## Exercise directions
Among the entries below, find every line that contains the string "Developed", then copy it.

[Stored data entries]
=== Section Start ===
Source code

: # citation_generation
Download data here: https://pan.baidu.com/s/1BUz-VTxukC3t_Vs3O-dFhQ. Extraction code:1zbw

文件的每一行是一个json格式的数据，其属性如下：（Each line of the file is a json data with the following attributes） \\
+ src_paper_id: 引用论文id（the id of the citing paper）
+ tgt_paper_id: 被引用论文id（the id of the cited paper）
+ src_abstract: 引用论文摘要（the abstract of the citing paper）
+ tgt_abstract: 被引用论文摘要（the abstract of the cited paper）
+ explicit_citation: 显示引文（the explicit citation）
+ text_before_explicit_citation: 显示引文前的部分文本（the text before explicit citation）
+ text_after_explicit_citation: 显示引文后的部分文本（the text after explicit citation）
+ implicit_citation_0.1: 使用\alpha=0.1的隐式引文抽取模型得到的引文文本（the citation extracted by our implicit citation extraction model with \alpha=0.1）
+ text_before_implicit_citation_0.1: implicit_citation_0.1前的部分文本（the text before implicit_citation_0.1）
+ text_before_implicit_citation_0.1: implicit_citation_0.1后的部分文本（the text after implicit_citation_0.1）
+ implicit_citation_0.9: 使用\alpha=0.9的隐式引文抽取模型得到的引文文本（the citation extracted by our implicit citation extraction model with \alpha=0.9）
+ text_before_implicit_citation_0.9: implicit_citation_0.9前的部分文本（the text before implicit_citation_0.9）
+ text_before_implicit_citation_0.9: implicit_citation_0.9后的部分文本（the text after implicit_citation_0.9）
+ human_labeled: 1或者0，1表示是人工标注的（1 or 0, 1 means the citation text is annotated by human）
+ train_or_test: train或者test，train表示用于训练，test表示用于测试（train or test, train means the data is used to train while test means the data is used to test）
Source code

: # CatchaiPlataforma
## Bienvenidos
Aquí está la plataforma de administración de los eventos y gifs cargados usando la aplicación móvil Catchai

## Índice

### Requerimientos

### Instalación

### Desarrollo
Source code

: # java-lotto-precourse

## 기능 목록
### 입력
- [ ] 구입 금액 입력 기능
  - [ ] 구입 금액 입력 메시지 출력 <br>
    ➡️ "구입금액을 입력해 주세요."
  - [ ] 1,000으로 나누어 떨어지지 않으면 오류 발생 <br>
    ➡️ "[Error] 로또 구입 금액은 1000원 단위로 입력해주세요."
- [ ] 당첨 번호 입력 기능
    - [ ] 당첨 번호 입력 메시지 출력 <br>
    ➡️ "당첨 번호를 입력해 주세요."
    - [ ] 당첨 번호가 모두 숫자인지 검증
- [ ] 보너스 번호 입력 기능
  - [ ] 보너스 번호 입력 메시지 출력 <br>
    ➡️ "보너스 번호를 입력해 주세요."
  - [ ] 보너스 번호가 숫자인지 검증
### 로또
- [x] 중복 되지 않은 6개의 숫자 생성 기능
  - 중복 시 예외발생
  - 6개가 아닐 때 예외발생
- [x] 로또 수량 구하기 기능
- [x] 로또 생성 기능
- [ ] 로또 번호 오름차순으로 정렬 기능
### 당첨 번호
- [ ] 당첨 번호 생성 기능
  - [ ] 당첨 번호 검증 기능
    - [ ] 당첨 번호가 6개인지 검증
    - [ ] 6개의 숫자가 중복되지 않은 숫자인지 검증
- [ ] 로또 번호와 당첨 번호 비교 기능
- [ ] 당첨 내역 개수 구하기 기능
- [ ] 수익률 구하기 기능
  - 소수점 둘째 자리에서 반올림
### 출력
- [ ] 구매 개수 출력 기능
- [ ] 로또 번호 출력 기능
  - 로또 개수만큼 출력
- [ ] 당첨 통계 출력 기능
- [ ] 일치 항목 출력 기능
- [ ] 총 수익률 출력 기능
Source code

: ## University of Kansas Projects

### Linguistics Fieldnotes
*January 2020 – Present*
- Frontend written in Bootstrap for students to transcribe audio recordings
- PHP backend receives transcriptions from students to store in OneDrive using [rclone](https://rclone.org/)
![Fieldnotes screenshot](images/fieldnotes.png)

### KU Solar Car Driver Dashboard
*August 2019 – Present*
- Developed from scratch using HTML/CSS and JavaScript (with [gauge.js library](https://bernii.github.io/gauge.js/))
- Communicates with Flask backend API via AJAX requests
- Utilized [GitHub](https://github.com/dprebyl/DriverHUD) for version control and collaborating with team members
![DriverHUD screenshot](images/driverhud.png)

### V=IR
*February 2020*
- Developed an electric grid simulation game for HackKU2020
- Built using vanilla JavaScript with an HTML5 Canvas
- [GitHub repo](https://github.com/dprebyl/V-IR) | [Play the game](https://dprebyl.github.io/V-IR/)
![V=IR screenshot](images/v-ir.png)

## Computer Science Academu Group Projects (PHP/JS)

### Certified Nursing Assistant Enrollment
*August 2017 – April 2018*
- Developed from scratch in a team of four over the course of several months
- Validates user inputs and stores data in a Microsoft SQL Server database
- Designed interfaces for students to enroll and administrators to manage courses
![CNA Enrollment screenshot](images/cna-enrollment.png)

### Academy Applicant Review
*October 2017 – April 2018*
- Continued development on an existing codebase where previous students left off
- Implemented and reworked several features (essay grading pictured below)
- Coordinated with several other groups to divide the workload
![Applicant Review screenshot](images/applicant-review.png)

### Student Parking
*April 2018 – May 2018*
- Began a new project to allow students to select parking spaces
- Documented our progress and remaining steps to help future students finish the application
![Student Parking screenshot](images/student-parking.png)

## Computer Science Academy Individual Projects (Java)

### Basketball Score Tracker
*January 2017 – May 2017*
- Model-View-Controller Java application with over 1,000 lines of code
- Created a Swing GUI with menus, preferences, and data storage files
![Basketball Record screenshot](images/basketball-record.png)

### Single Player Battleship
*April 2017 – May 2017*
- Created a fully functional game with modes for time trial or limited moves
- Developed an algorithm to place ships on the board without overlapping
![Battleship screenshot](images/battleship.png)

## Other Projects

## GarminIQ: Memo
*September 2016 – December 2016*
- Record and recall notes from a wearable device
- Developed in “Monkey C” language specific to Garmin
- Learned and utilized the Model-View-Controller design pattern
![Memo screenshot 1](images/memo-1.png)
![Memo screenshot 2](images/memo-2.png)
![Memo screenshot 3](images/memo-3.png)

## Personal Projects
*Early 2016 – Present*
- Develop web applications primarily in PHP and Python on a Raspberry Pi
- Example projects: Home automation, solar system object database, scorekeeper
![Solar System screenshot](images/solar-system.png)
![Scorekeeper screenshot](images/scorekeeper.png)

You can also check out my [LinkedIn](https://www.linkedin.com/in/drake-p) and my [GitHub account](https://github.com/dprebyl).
=== Section End ===
## Reply to the exercise
- Developed from scratch using HTML/CSS and JavaScript (with [gauge.js library](https://bernii.github.io/gauge.js/))
- Developed an electric grid simulation game for HackKU2020
- Developed from scratch in a team of four over the course of several months
- Developed an algorithm to place ships on the board without overlapping
- Developed in “Monkey C” language specific to Garmin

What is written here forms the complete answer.